* [Exercise requirements]: For the data below, report only the number of lines containing the string "architecture".

* [Records to use]:
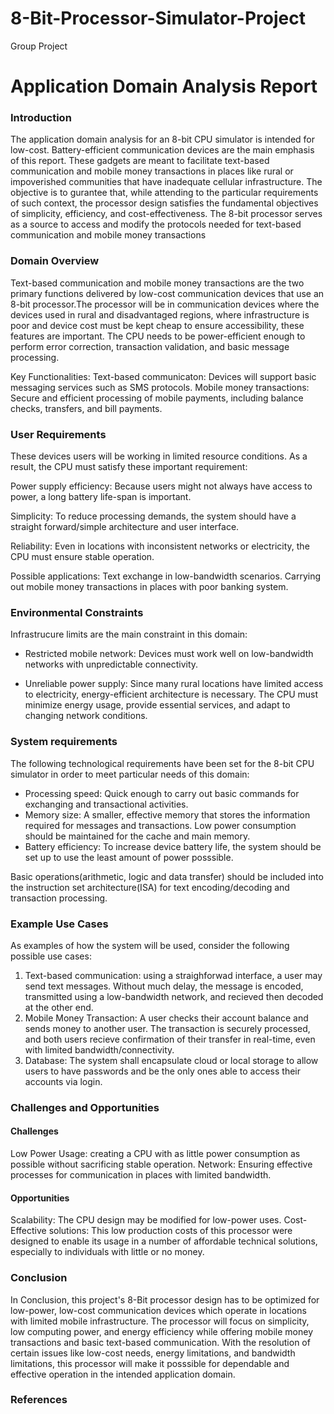 # 8-Bit-Processor-Simulator-Project
Group Project
# Application Domain Analysis Report
### Introduction
The application domain analysis for an 8-bit CPU simulator is intended for low-cost. Battery-efficient communication devices are the main emphasis of this report. These gadgets are meant to facilitate text-based communication and mobile money transactions in places like rural or impoverished communities that have inadequate cellular infrastructure. The objective is to gurantee that, while attending to the particular requirements of such context, the processor design satisfies the fundamental objectives of simplicity, efficiency, and cost-effectiveness. The 8-bit processor serves as a source to access and modify the protocols needed for text-based communication and mobile money transactions

### Domain Overview
Text-based communication and mobile money transactions are the two primary functions delivered by low-cost communication devices that use an 8-bit processor.The processor will be in communication devices where the devices  used in rural and disadvantaged regions, where infrastructure is poor and device cost must be kept cheap to ensure accessibility, these features are important. The CPU needs to be power-efficient enough to perform error correction, transaction validation, and basic message processing.

Key Functionalities:
Text-based communicaton: Devices will support basic messaging services such as SMS protocols.
Mobile money transactions: Secure and efficient processing of mobile payments, including balance checks, transfers, and bill payments.

### User Requirements
These devices users will be working in limited resource conditions. As a result, the CPU must satisfy these important requirement:

Power supply efficiency: Because users might not always have access to power, a long battery life-span is important.

Simplicity: To reduce processing demands, the system should have a straight forward/simple architecture and user interface.

Reliability: Even in locations with inconsistent networks or electricity, the CPU must ensure stable operation.

Possible applications: Text exchange in low-bandwidth scenarios.
Carrying out mobile money transactions in places with poor banking system.

### Environmental Constraints
Infrastrucure limits are the main constraint in this domain:

- Restricted mobile network: Devices must work well on low-bandwidth networks with unpredictable connectivity.

- Unreliable power supply: Since many rural locations have limited access to electricity, energy-efficient architecture is necessary.
The CPU must minimize energy usage, provide essential services, and adapt to changing network conditions.

### System requirements
The following technological requirements have been set for the 8-bit CPU simulator in order to meet particular needs of this domain:
- Processing speed: Quick enough to carry out basic commands for exchanging and transactional activities.
- Memory size: A smaller, effective memory that stores the information required for messages and transactions. Low power consumption should be maintained for the cache and main memory.
- Battery efficiency: To increase device battery life, the system should be set up to use the least amount of power posssible.

Basic operations(arithmetic, logic and data transfer) should be included into the instruction set architecture(ISA) for text encoding/decoding and transaction processing.

### Example Use Cases
As examples of how the system will be used, consider the following possible use cases:
1. Text-based communication: using a straighforwad interface, a user may send text messages. Without much delay, the message is encoded, transmitted using a low-bandwidth network, and recieved then decoded at the other end.
2. Mobile Money Transaction: A user  checks their account balance and sends money to another user. The transaction is securely processed, and both users recieve confirmation of their transfer in real-time, even with limited bandwidth/connectivity.
3. Database: The system shall encapsulate cloud or local storage to allow users to have passwords and be the only ones able to access their accounts via login.

### Challenges and Opportunities
#### Challenges
Low Power Usage: creating a CPU with as little power consumption as possible without sacrificing stable operation.
Network: Ensuring effective processes for communication in places with limited bandwidth.

#### Opportunities
Scalability: The CPU design may be modified for low-power uses.
Cost-Effective solutions: This low production costs of this processor were designed to enable its usage in a number of affordable technical solutions, especially to individuals with little or no money.

### Conclusion
In Conclusion, this project's 8-Bit processor design has to be optimized for low-power, low-cost communication devices which operate in locations with limited mobile infrastructure. The processor will focus on simplicity, low computing power, and energy efficiency while offering mobile money transactions and basic text-based communication. With the resolution of certain issues like low-cost needs, energy limitations, and bandwidth limitations, this processor will make it posssible for dependable and effective operation in the intended application domain.

### References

* [Exercise answer]: 3